The answer must be a single number: how many lines in the records below contain the word "table".
** Opening EXCERPTED DATA block **
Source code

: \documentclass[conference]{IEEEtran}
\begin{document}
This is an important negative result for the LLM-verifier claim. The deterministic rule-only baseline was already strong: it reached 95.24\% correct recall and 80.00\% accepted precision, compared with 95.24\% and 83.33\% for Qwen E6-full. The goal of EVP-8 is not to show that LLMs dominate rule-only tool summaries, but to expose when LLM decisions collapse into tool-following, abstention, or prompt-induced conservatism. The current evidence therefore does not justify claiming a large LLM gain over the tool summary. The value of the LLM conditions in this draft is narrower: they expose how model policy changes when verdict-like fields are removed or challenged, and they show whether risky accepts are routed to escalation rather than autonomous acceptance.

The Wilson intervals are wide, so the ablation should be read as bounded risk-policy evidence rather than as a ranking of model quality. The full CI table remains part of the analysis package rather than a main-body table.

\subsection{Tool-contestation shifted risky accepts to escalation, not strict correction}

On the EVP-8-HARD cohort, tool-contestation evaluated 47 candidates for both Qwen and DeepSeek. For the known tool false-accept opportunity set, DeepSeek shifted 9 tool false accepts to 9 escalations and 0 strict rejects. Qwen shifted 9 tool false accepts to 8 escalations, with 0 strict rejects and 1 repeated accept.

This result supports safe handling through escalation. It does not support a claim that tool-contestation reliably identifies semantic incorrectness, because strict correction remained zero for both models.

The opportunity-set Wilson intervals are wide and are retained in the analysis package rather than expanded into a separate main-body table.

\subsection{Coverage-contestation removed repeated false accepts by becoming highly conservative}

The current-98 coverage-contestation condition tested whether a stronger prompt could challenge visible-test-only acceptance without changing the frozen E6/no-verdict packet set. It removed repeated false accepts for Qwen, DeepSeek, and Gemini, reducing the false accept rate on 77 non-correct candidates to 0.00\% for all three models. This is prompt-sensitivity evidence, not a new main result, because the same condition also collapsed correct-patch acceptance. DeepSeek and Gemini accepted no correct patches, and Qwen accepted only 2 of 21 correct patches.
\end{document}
** Closing EXCERPTED DATA block **
** Opening EXCERPTED DATA block **
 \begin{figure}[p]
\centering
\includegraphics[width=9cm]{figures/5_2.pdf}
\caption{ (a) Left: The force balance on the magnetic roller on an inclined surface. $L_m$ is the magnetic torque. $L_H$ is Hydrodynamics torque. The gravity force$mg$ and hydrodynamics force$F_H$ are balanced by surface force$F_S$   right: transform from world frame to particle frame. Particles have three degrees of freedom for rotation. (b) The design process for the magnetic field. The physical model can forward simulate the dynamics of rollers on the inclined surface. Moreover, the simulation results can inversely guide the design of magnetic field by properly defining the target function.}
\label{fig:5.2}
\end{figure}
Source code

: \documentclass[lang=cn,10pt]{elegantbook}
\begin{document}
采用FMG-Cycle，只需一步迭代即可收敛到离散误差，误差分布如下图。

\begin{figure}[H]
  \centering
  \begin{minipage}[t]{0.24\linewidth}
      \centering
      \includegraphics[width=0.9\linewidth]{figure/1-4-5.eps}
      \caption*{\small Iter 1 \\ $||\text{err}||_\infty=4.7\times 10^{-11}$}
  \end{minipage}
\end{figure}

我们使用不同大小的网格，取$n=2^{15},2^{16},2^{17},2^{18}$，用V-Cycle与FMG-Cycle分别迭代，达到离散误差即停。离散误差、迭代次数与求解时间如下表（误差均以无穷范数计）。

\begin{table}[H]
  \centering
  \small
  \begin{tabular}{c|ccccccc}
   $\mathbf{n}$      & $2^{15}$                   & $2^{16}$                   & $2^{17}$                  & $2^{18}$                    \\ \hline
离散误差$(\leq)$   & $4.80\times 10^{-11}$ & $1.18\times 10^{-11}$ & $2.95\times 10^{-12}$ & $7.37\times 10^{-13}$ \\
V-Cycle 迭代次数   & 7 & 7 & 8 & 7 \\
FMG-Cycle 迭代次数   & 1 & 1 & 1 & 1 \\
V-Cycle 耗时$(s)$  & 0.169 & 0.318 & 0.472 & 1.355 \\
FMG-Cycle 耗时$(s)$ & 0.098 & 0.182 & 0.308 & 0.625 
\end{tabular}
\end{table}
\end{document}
** Closing EXCERPTED DATA block **
FINISHED EXERCISE: 4